Não é apenas o que você come, mas a hora do dia em que você come (mais cinco estratégias de horários de refeições)

A maioria das pessoas sabe que o que e quanto você come desempenha um papel importante na sua saúde. Mas os cientistas estão descobrindo que quando você come também pode fazer a diferença.

Estudos mostram que, para uma saúde ideal, é melhor consumir a maior parte de suas calorias no início do dia e não mais tarde – por exemplo, tomando um café da manhã farto, um almoço modesto e um jantar pequeno.

Esse padrão de alimentação se alinha com nossos ritmos circadianos, o relógio inato de 24 horas que rege muitos aspectos de nossa saúde, desde nossas flutuações hormonais diárias e temperaturas corporais até nossos ciclos de sono e vigília.

Devido à maneira como nossos relógios internos operam, nossos corpos estão preparados para digerir e metabolizar os alimentos no início do dia. À medida que o dia avança, nosso metabolismo se torna menos eficiente. Estudos mostram que uma refeição consumida às 9h pode ter efeitos metabólicos muito diferentes da mesma refeição consumida às 21h.

Este campo emergente de pesquisa, conhecido como crononutrição, representa uma mudança de paradigma em como os pesquisadores de nutrição pensam sobre alimentação e saúde. Em vez de se concentrar apenas em nutrientes e calorias, os cientistas estão cada vez mais observando o horário das refeições e descobrindo que isso pode ter efeitos marcantes no peso, apetite, risco de doenças crônicas e na capacidade do corpo de queimar e armazenar gordura.

“Isso é algo que até recentemente ninguém em nutrição havia olhado – sempre foi o que você está comendo e qual é o conteúdo energético de sua comida ou os carboidratos, proteínas e gorduras”, disse Marta Garaulet, professora de fisiologia e nutrição na Universidade de Murcia, na Espanha, que estuda o horário das refeições e seus efeitos na obesidade e no metabolismo.

No mundo agitado de hoje, é comum que as pessoas pulem o café da manhã e comam demais à noite após um longo dia de trabalho.
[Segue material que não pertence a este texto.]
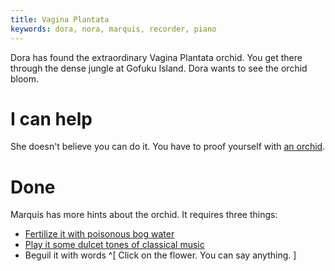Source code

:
 ```yaml
---
title: Vagina Plantata
keywords: dora, nora, marquis, recorder, piano
---
```


Dora has found the extraordinary Vagina Plantata orchid. You get there through the dense jungle at Gofuku Island. Dora wants to see the orchid bloom.

# I can help
She doesn't believe you can do it. You have to proof yourself with [an orchid](010-orchid.md).

# Done
Marquis has more hints about the orchid. It requires three things:
 - [Fertilize it with poisonous bog water](020-bog-water.md)
 - [Play it some dulcet tones of classical music](030-classical-music.md)
 - Beguil it with words ^[ Click on the flower. You can say anything. ]
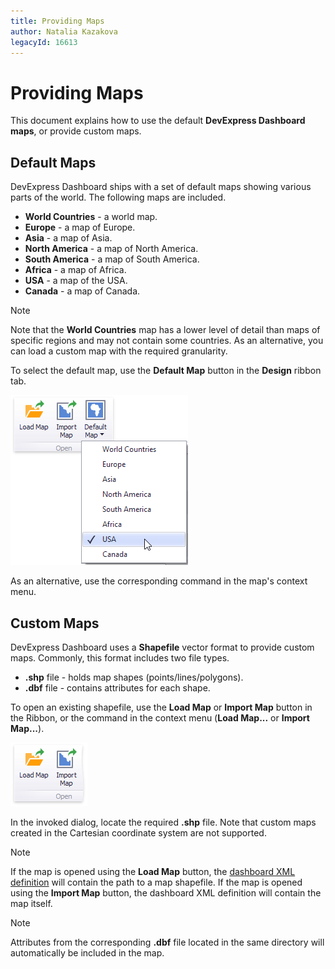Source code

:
 ```yaml
---
title: Providing Maps
author: Natalia Kazakova
legacyId: 16613
---
```

# Providing Maps
This document explains how to use the default **DevExpress Dashboard maps**, or provide custom maps.

## Default Maps
DevExpress Dashboard ships with a set of default maps showing various parts of the world. The following maps are included.
* **World Countries** - a world map.
* **Europe** - a map of Europe.
* **Asia** - a map of Asia.
* **North America** - a map of North America.
* **South America** - a map of South America.
* **Africa** - a map of Africa.
* **USA** - a map of the USA.
* **Canada** - a map of Canada.

> [!NOTE]
> Note that the **World Countries** map has a lower level of detail than maps of specific regions and may not contain some countries. As an alternative, you can load a custom map with the required granularity.

To select the default map, use the **Default Map** button in the **Design** ribbon tab.

![Map_DefaultMaps_Ribbon](../../../../images/img22183.png)

As an alternative, use the corresponding command in the map's context menu.

## Custom Maps
DevExpress Dashboard uses a **Shapefile** vector format to provide custom maps. Commonly, this format includes two file types.
* **.shp** file - holds map shapes (points/lines/polygons).
* **.dbf** file - contains attributes for each shape.

To open an existing shapefile, use the **Load Map** or **Import Map** button in the Ribbon, or the command in the context menu (**Load Map...** or **Import Map...**).

![Map_LoadOpenMap_Ribbon](../../../../images/img22192.png)

In the invoked dialog, locate the required **.shp** file. Note that custom maps created in the Cartesian coordinate system are not supported.

> [!NOTE]
> If the map is opened using the **Load Map** button, the [dashboard XML definition](../../save-a-dashboard.md) will contain the path to a map shapefile. If the map is opened using the **Import Map** button, the dashboard XML definition will contain the map itself.

> [!NOTE]
> Attributes from the corresponding **.dbf** file located in the same directory will automatically be included in the map.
Os pesquisadores dizem que, sempre que possível, seria melhor fazer o contrário – ou pelo menos espaçar o jantar algumas horas antes de dormir.

Garaulet descobriu em sua pesquisa que, mesmo em sua terra natal, a Espanha, famosa por sua cultura de comer tarde, as pessoas que normalmente comem um grande almoço ao meio-dia e um jantar leve desenvolvem menos problemas metabólicos do que as pessoas que consomem muitas calorias à noite.

“Na Espanha, nossa principal refeição é no meio do dia, das 14h às 15h”, disse ela. “Nós comemos 35 a 40 por cento de nossas calorias no meio do dia. E mesmo que jantemos tarde, não comemos muito.”

Quando você come suas refeições é apenas um dos muitos fatores dietéticos que podem influenciar sua saúde metabólica. E para algumas pessoas, como os trabalhadores noturnos, é impossível não consumir refeições tarde da noite.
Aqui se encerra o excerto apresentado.